What needs to be done:
The lines wanted are those in the data below that include "число".

- - -

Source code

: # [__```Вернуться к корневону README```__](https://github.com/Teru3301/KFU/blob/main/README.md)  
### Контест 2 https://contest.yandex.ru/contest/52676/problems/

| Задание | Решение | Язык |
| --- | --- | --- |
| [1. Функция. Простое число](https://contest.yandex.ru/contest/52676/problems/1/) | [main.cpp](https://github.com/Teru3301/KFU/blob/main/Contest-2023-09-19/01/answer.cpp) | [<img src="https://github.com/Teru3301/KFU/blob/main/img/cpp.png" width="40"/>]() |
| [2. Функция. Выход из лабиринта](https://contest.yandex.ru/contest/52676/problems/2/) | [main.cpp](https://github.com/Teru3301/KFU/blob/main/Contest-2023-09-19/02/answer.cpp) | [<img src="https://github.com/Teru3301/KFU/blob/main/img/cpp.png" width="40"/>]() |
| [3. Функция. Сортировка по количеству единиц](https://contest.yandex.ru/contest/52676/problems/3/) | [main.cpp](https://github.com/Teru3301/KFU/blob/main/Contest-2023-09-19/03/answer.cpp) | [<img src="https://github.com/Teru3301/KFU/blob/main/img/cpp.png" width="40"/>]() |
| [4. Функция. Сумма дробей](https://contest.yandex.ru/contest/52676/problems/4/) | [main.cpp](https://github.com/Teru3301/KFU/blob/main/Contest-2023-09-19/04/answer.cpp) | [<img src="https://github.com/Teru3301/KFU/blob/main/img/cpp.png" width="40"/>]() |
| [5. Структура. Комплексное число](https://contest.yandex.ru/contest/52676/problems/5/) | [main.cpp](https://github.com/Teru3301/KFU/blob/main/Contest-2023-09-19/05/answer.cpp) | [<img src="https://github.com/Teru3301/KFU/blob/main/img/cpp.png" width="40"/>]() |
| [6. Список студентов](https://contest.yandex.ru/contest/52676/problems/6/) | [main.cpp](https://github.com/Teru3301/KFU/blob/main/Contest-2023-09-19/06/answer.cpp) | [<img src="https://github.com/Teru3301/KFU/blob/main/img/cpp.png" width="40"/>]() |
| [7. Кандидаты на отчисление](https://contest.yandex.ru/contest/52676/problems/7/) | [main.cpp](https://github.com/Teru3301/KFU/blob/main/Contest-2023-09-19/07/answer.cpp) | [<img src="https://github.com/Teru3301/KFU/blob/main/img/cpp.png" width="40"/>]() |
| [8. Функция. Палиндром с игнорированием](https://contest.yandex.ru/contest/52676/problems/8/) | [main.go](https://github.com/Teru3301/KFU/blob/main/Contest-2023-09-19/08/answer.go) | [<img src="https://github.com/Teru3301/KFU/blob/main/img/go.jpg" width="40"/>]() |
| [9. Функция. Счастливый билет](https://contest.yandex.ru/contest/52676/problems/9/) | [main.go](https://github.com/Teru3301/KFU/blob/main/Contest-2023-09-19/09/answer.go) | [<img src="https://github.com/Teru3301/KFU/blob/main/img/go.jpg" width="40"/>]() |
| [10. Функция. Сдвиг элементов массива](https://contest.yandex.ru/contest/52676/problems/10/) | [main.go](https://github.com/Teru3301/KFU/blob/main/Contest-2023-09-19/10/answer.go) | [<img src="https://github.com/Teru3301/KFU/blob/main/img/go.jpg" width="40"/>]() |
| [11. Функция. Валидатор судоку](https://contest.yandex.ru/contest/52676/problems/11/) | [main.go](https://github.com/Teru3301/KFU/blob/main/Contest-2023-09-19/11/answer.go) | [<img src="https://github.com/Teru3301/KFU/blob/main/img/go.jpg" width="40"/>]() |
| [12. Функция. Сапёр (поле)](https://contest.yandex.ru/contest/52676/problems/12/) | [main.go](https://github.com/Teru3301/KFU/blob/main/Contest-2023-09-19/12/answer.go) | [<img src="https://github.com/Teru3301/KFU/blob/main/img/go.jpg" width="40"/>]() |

- - -

Answer box:
| [1. Функция. Простое число](https://contest.yandex.ru/contest/52676/problems/1/) | [main.cpp](https://github.com/Teru3301/KFU/blob/main/Contest-2023-09-19/01/answer.cpp) | [<img src="https://github.com/Teru3301/KFU/blob/main/img/cpp.png" width="40"/>]() |
| [5. Структура. Комплексное число](https://contest.yandex.ru/contest/52676/problems/5/) | [main.cpp](https://github.com/Teru3301/KFU/blob/main/Contest-2023-09-19/05/answer.cpp) | [<img src="https://github.com/Teru3301/KFU/blob/main/img/cpp.png" width="40"/>]() |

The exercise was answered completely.